At a fringe meeting organised by the Campaign for Labour Party Democracy, Unite assistant general secretary Steve Turner said the insurgent new leader had “lit a flame inside our movement.”
“You change the world by getting active,” he said. “We now need to consolidate [our support], and turn affiliate and registered supporters into members.”
Following the news that tens of thousands had joined the party since the leadership election, in which just under half a million took part, Mr Turner suggested Labour could reach a million before long.
His call was echoed by CLPD assistant secretary Jon Lansman, who said: “Trade unions have won back a party, [now] committed to defending them at their place of work.
“We can now talk about the labour movement again, and its two wings, the political wing and the industrial wing.”
Mr Lansman has as a prominent backer of Mr Corbyn come under attack for his support for mandatory re-selection of MPs.
But yesterday he told inquisitive reporters that MPs would be more concerned about the Tories’ boundary changes.
He said that the lay structures of the Labour Party would become more important in the party’s management as a result of Mr Corbyn’s victory.
“The national executive committee has been a talking shop… a farce,” he said. “That is going to change.
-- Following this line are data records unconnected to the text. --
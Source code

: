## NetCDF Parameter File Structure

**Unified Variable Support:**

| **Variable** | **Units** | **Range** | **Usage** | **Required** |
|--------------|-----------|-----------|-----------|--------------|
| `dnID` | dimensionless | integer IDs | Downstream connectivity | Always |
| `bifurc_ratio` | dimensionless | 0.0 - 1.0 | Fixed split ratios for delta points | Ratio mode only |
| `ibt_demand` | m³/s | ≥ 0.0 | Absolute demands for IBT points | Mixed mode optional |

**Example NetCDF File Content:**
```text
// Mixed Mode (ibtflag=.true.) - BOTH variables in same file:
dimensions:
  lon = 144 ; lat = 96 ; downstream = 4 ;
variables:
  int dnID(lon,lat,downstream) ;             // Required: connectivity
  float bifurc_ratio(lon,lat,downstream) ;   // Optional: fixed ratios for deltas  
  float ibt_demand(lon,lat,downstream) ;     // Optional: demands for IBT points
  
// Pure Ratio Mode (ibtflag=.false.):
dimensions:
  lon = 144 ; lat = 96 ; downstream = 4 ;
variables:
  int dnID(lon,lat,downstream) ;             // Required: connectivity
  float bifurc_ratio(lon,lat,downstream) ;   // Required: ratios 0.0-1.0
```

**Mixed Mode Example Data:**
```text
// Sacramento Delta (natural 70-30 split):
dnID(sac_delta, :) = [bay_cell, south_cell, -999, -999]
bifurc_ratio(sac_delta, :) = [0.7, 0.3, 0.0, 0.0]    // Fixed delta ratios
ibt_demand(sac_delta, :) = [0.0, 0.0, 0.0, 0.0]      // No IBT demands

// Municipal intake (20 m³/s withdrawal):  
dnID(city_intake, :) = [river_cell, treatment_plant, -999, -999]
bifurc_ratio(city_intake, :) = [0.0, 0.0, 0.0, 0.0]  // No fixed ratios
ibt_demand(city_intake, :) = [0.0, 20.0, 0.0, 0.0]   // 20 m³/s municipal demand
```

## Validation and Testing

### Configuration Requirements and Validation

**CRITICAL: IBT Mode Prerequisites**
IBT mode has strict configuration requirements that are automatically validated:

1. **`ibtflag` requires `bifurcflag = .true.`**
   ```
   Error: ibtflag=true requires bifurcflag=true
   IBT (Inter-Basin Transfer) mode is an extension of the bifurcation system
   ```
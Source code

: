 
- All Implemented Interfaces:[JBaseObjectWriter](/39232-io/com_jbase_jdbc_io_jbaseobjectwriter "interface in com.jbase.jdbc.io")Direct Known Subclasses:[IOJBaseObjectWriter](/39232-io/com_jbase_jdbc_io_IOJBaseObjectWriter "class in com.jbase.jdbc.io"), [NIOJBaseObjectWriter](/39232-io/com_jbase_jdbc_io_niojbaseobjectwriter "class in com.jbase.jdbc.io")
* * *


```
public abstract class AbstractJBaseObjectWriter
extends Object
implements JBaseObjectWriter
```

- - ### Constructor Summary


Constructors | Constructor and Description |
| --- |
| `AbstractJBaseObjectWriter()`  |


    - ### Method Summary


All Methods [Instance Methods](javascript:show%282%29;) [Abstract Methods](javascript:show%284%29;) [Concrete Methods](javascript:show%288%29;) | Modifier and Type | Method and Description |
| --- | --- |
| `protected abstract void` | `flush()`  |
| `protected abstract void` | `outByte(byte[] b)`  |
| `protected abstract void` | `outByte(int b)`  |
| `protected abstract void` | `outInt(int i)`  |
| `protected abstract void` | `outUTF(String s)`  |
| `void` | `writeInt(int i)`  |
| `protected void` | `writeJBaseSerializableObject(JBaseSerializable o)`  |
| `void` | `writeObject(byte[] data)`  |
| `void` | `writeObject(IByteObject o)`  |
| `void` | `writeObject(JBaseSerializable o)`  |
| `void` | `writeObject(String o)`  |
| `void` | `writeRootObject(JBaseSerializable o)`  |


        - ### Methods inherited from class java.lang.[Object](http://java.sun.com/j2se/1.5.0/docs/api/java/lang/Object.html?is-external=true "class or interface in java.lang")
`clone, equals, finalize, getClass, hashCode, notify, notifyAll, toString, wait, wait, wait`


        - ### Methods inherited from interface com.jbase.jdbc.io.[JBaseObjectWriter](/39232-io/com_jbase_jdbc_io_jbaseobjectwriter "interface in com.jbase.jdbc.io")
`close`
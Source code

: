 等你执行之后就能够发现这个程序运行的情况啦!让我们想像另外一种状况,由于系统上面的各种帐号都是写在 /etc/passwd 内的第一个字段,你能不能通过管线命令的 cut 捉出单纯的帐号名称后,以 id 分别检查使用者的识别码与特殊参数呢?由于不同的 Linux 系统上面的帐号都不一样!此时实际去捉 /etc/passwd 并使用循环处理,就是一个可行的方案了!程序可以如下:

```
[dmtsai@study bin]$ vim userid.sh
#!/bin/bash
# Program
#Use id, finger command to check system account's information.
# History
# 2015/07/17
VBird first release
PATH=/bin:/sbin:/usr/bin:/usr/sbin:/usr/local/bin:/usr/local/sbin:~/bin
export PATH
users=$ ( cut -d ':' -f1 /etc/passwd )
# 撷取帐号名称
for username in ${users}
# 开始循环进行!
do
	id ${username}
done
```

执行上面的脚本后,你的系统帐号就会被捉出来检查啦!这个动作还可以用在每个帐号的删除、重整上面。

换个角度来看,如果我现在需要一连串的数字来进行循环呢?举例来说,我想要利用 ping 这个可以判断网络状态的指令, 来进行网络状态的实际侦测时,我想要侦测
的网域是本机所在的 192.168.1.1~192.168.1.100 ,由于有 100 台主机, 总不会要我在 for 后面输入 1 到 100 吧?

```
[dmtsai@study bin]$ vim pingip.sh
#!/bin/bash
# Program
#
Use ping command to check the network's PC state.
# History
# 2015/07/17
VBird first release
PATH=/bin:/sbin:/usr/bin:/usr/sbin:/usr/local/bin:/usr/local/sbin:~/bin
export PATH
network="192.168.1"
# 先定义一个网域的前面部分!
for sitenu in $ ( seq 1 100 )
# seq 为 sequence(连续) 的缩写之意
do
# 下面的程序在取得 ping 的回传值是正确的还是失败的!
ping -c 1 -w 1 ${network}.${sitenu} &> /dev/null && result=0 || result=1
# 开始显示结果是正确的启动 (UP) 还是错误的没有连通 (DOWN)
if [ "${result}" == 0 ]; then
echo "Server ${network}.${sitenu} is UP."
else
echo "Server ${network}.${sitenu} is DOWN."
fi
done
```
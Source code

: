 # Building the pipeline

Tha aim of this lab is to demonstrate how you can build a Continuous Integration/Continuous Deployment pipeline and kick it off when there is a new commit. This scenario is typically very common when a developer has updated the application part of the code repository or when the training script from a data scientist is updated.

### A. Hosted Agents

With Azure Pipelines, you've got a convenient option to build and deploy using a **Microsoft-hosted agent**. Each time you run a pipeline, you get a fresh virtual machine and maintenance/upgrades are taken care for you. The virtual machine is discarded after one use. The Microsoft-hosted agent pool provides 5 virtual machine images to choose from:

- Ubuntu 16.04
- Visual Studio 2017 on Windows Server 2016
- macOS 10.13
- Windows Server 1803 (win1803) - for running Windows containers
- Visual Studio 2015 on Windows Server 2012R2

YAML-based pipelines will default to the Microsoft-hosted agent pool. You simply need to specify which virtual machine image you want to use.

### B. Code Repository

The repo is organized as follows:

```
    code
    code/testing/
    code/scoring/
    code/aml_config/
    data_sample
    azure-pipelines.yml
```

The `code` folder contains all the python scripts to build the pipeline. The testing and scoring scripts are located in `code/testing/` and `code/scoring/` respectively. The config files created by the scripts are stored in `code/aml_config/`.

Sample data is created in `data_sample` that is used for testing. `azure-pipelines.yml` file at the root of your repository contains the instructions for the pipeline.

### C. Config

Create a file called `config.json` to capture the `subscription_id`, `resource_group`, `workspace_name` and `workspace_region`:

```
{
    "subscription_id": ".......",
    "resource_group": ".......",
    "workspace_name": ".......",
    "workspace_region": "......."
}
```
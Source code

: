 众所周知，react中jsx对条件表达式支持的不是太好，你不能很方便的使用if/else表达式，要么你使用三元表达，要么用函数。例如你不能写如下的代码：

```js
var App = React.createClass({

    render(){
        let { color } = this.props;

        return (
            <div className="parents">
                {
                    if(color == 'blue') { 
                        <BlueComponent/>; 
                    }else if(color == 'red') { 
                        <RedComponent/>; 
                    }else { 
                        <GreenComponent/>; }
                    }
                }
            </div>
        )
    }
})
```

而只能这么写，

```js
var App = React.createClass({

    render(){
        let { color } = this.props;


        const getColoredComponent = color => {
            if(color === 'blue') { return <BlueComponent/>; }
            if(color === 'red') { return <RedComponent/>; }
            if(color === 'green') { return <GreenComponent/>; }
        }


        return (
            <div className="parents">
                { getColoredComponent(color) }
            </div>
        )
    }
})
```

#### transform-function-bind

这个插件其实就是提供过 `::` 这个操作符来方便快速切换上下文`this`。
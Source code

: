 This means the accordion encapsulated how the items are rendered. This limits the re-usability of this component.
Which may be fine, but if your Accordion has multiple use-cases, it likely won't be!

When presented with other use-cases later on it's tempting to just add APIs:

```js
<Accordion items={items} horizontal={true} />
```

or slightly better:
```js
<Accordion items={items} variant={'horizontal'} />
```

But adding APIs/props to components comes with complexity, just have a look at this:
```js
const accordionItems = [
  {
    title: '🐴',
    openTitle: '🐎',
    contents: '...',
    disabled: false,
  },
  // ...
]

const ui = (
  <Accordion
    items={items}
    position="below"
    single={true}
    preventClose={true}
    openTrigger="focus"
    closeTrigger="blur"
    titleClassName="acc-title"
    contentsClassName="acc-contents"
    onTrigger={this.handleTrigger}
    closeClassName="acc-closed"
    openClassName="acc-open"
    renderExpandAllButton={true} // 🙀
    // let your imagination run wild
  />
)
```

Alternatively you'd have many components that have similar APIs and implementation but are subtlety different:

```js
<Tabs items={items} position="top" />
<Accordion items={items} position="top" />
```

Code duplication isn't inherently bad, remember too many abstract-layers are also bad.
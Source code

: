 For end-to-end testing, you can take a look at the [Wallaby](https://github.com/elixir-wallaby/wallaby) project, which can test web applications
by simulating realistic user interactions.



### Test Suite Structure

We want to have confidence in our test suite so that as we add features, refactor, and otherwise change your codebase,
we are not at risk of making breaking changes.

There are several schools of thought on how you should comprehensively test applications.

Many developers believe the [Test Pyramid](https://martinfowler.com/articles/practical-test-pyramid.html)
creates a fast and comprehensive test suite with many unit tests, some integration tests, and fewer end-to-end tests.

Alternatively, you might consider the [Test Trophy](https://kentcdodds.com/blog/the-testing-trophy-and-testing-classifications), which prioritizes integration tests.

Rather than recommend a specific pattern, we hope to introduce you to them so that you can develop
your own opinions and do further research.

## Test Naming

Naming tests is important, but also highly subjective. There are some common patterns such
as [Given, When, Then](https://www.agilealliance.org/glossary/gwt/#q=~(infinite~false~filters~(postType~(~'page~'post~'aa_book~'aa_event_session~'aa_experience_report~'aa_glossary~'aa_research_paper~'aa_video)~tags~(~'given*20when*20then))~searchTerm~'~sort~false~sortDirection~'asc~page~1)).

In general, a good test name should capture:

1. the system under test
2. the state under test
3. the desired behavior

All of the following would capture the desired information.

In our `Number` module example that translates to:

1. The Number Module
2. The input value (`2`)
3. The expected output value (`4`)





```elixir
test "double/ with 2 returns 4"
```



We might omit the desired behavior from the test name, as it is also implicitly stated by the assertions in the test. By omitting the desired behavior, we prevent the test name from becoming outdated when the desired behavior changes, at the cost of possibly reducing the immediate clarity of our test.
I think we’re going to see the NEC playing its role managing the party.
“Party conference [could be] returning to the role it says it should have in the rulebook… as the sovereign body of the party.”
Communication union CWU executive member Maria Exall warned that new members would be put off getting involved in Labour unless the nature of branch meetings changed.
“If they say anything interesting or politically significant, they’ll get stamped on,” she said.